People write down passwords. We all "know" it or have done it, but since this is skeptics stackexchange, I looked for "evidence". I found a paper from 2011 where researchers watched the password creation process and user behaviour:
Of Passwords and People:
Measuring the Effect of Password-Composition Policies
Overall, 31% of participants who returned for part
two reported writing down the password they used for the study, either
electronically or on paper. (See Figure 3 for details.) We found no
significant difference in rates of reported storage on paper between
our study passwords and real email passwords; however, reported
electronic storage of study passwords is significantly lower than for
real email passwords.
I could not find a study specifically about safe owners, but I don't see why human behaviour would be different when it comes to creating and remembering a password/combination of digits, when applied in a similar context, like safes.
There is lots of anecdotal evidence about this writing down of passwords of course. I remember Richard Feynman writing about his experience as a hobbyist safe cracker when he discovered this behaviour. He would look for a written down password at the sides of the drawers.
At the places I worked, with IT people, unfortunately, writing down passwords was quite common. I saw Post Its on screens with several passwords and user names. If you asked people to not do that, those notes would not vanish but move to another "hidden" place on or under the desk.
My bet is that people anywhere at all times wrote down passwords.

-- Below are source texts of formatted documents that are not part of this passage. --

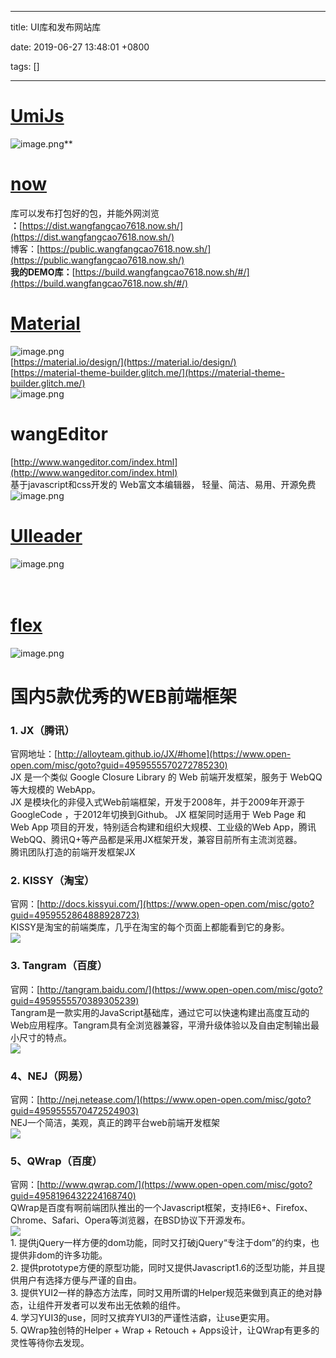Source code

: 
---

title: UI库和发布网站库

date: 2019-06-27 13:48:01 +0800

tags: []

---
<a name="Yuumg"></a>
# [UmiJs](https://umijs.org/zh/guide/getting-started.html#%E9%83%A8%E7%BD%B2%E5%8F%91%E5%B8%83)
![image.png](https://cdn.nlark.com/yuque/0/2019/png/263301/1561624649887-5b70d702-f1c3-4df8-9c45-d5dc2af2b28b.png#align=left&display=inline&height=1144&name=image.png&originHeight=1144&originWidth=1634&size=255987&status=done&width=1634)**
<a name="U71by"></a>
# [now](https://zeit.co/now)
库可以发布打包好的包，并能外网浏览<br />**：**[https://dist.wangfangcao7618.now.sh/](https://dist.wangfangcao7618.now.sh/)<br />博客：[https://public.wangfangcao7618.now.sh/](https://public.wangfangcao7618.now.sh/)<br />**我的DEMO库：**[https://build.wangfangcao7618.now.sh/#/](https://build.wangfangcao7618.now.sh/#/)

<a name="OMO1W"></a>
# [Material](https://material.io/)
![image.png](https://cdn.nlark.com/yuque/0/2019/png/263301/1561703962117-b2096b90-8563-4459-9030-855ad81d5b50.png#align=left&display=inline&height=940&name=image.png&originHeight=940&originWidth=1895&size=185481&status=done&width=1895)<br />[https://material.io/design/](https://material.io/design/)<br />[https://material-theme-builder.glitch.me/](https://material-theme-builder.glitch.me/)<br />![image.png](https://cdn.nlark.com/yuque/0/2019/png/263301/1561703409213-9a3b8143-6ee1-46fe-b815-10732bba25bf.png#align=left&display=inline&height=711&name=image.png&originHeight=711&originWidth=430&size=35381&status=done&width=430)

<a name="DvQ72"></a>
# wangEditor
[http://www.wangeditor.com/index.html](http://www.wangeditor.com/index.html)<br />基于javascript和css开发的 Web富文本编辑器， 轻量、简洁、易用、开源免费<br />![image.png](https://cdn.nlark.com/yuque/0/2019/png/263301/1562047809346-219cea90-c8c7-4372-93f5-81e6ed1df5a6.png#align=left&display=inline&height=773&name=image.png&originHeight=773&originWidth=1353&size=137271&status=done&width=1353)
<a name="KywkL"></a>
# [UIleader](http://www.uileader.com/product_quickui.html)
![image.png](https://cdn.nlark.com/yuque/0/2019/png/263301/1562048747115-fa36772d-53e6-422d-aae9-ef372bcb563f.png#align=left&display=inline&height=857&name=image.png&originHeight=857&originWidth=1458&size=665987&status=done&width=1458)
<a name="AaVlS"></a>
# <br />[flex](http://flex.apache.org/)
![image.png](https://cdn.nlark.com/yuque/0/2019/png/263301/1562048943922-f4052787-12ba-4fa9-ae0c-1b592eefa51a.png#align=left&display=inline&height=355&name=image.png&originHeight=355&originWidth=1374&size=147970&status=done&width=1374)
<a name="lZj88"></a>
# 国内5款优秀的WEB前端框架
<a name="articleHeader0"></a>
### 1. JX（腾讯）
官网地址：[http://alloyteam.github.io/JX/#home](https://www.open-open.com/misc/goto?guid=4959555570272785230)<br />JX 是一个类似 Google Closure Library 的 Web 前端开发框架，服务于 WebQQ 等大规模的 WebApp。<br />JX 是模块化的非侵入式Web前端框架，开发于2008年，并于2009年开源于GoogleCode ，于2012年切换到Github。 JX 框架同时适用于 Web Page 和 Web App 项目的开发，特别适合构建和组织大规模、工业级的Web App，腾讯 WebQQ、腾讯Q+等产品都是采用JX框架开发，兼容目前所有主流浏览器。<br />腾讯团队打造的前端开发框架JX
<a name="articleHeader1"></a>
### []()2. KISSY（淘宝）
官网：[http://docs.kissyui.com/](https://www.open-open.com/misc/goto?guid=4959552864888928723)<br />KISSY是淘宝的前端类库，几乎在淘宝的每个页面上都能看到它的身影。<br />![](https://cdn.nlark.com/yuque/0/2019/jpeg/263301/1562048569625-8b4c8424-1d36-4abf-a86c-d29ef9d8eff5.jpeg#align=left&display=inline&height=76&originHeight=76&originWidth=146&size=0&status=done&width=146)
<a name="articleHeader2"></a>
### []()3. Tangram（百度）
官网：[http://tangram.baidu.com/](https://www.open-open.com/misc/goto?guid=4959555570389305239)<br />Tangram是一款实用的JavaScript基础库，通过它可以快速构建出高度互动的Web应用程序。Tangram具有全浏览器兼容，平滑升级体验以及自由定制输出最小尺寸的特点。<br />![](https://cdn.nlark.com/yuque/0/2019/jpeg/263301/1562048569372-7d9b1d57-85e4-49c2-86d9-cb46fdb200df.jpeg#align=left&display=inline&height=254&originHeight=254&originWidth=673&size=0&status=done&width=673)
<a name="articleHeader3"></a>
### []()4、NEJ（网易）
官网：[http://nej.netease.com/](https://www.open-open.com/misc/goto?guid=4959555570472524903)<br />NEJ一个简洁，美观，真正的跨平台web前端开发框架<br />![](https://cdn.nlark.com/yuque/0/2019/jpeg/263301/1562048569358-a9c7231b-e3cc-4d08-9ec0-70ff58008378.jpeg#align=left&display=inline&height=157&originHeight=157&originWidth=715&size=0&status=done&width=715)
<a name="articleHeader4"></a>
### []()5、QWrap（百度）
官网：[http://www.qwrap.com/](https://www.open-open.com/misc/goto?guid=4958196432224168740)<br />QWrap是百度有啊前端团队推出的一个Javascript框架，支持IE6+、Firefox、Chrome、Safari、Opera等浏览器，在BSD协议下开源发布。<br />![](https://cdn.nlark.com/yuque/0/2019/jpeg/263301/1562048569379-18630f1e-de6c-4593-bce5-ba069e04eb71.jpeg#align=left&display=inline&height=79&originHeight=79&originWidth=247&size=0&status=done&width=247)<br />1. 提供jQuery一样方便的dom功能，同时又打破jQuery“专注于dom”的约束，也提供非dom的许多功能。<br />2. 提供prototype方便的原型功能，同时又提供Javascript1.6的泛型功能，并且提供用户有选择方便与严谨的自由。<br />3. 提供YUI2一样的静态方法库，同时又用所谓的Helper规范来做到真正的绝对静态，让组件开发者可以发布出无依赖的组件。<br />4. 学习YUI3的use，同时又摈弃YUI3的严谨性洁癖，让use更实用。<br />5. QWrap独创特的Helper + Wrap + Retouch + Apps设计，让QWrap有更多的灵性等待你去发现。


**<br />**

When a secret message travelled through the Roman Empire and arrived at a secretary, I'm pretty sure that guy had the code to decipher the message carved into the side of his clipboard.
So yes, with the research paper at hand showing that people write down passwords, I go ahead and say it is very likely that safe owners do it too, because it's the same concept.
I know this doesn't prove that they keep the note in the same room, I haven't found a study on that.